Accommodation of Prayer During Instructional Time
It has long been established that schools have the discretion to dismiss students to off-premises religious instruction, provided that schools do not encourage or discourage participation in such instruction or penalize students for attending or not attending. Similarly, schools may excuse students from class to remove a significant burden on their religious exercise, where doing so would not impose material burdens on other students. For example, it would be lawful for schools to excuse Muslim students briefly from class to enable them to fulfill their religious obligations to pray during Ramadan.
Where school officials have a practice of excusing students from class on the basis of parents' requests for accommodation of nonreligious needs, religiously motivated requests for excusal may not be accorded less favorable treatment. In addition, in some circumstances, based on federal or state constitutional law or pursuant to state statutes, schools may be required to make accommodations that relieve substantial burdens on students' religious exercise.
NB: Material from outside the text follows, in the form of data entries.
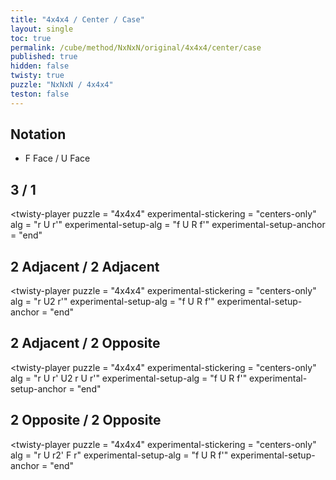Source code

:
 ```yaml
---
title: "4x4x4 / Center / Case"
layout: single
toc: true
permalink: /cube/method/NxNxN/original/4x4x4/center/case
published: true
hidden: false
twisty: true
puzzle: "NxNxN / 4x4x4"
teston: false
---
```

<span
  id     = "cube"
  puzzle = "{{page.puzzle}}"
  teston = "{{page.teston}}" >
</span>

<head>
  <base target="_blank">
</head>



## Notation

- F Face / U Face



## 3 / 1

<twisty-player
  puzzle                    = "4x4x4"
  experimental-stickering   = "centers-only"
  alg                       = "r U r'"
  experimental-setup-alg    = "f U R f'"
  experimental-setup-anchor = "end"
></twisty-player>



## 2 Adjacent / 2 Adjacent

<twisty-player
  puzzle                    = "4x4x4"
  experimental-stickering   = "centers-only"
  alg                       = "r U2 r'"
  experimental-setup-alg    = "f U R f'"
  experimental-setup-anchor = "end"
></twisty-player>



## 2 Adjacent / 2 Opposite

<twisty-player
  puzzle                    = "4x4x4"
  experimental-stickering   = "centers-only"
  alg                       = "r U r' U2 r U r'"
  experimental-setup-alg    = "f U R f'"
  experimental-setup-anchor = "end"
></twisty-player>



## 2 Opposite / 2 Opposite

<twisty-player
  puzzle                    = "4x4x4"
  experimental-stickering   = "centers-only"
  alg                       = "r U r2' F r"
  experimental-setup-alg    = "f U R f'"
  experimental-setup-anchor = "end"
></twisty-player>
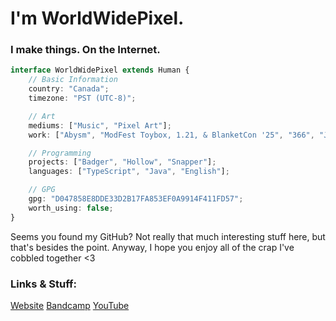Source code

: # I'm WorldWidePixel.

### I make things. On the Internet.

```typescript
interface WorldWidePixel extends Human {
    // Basic Information
    country: "Canada";
    timezone: "PST (UTC-8)";

    // Art
    mediums: ["Music", "Pixel Art"];
    work: ["Abysm", "ModFest Toybox, 1.21, & BlanketCon '25", "366", "Joy", "Wildfloser"];

    // Programming
    projects: ["Badger", "Hollow", "Snapper"];
    languages: ["TypeScript", "Java", "English"];

    // GPG
    gpg: "D047858E8DDE33D2B17FA853EF0A9914F411FD57";
    worth_using: false;
}
```

Seems you found my GitHub?
Not really that much interesting stuff here, but that's besides the point.
Anyway, I hope you enjoy all of the crap I've cobbled together <3

### Links & Stuff:
[Website](https://worldwidepixel.ca)
[Bandcamp](https://lynndova.bandcamp.com)
[YouTube](https://youtube.com/@lynndova)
Schools officials are therefore encouraged to consult with their attorneys regarding such obligations.
Religious Expression and Prayer in Class Assignments
Students may express their beliefs about religion in homework, artwork, and other written and oral assignments free from discrimination based on the religious content of their submissions. Such home and classroom work should be judged by ordinary academic standards of substance and relevance and against other legitimate pedagogical concerns identified by the school. Thus, if a teacher's assignment involves writing a poem, the work of a student who submits a poem in the form of a prayer (for example, a psalm) should be judged on the basis of academic standards (such as literary quality) and neither penalized nor rewarded on account of its religious content.
Student Assemblies and Extracurricular Events
Student speakers at student assemblies and extracurricular activities such as sporting events may not be selected on a basis that either favors or disfavors religious speech. Where student speakers are selected on the basis of genuinely neutral, evenhanded criteria and retain primary control over the content of their expression, that expression is not attributable to the school and therefore may not be restricted because of its religious (or anti-religious) content. By contrast, where school officials determine or substantially control the content of what is expressed, such speech is attributable to the school and may not include prayer or other specifically religious (or anti-religious) content. To avoid any mistaken perception that a school endorses student speech that is not in fact attributable to the school, school officials may make appropriate, neutral disclaimers to clarify that such speech (whether religious or nonreligious) is the speaker's and not the school's.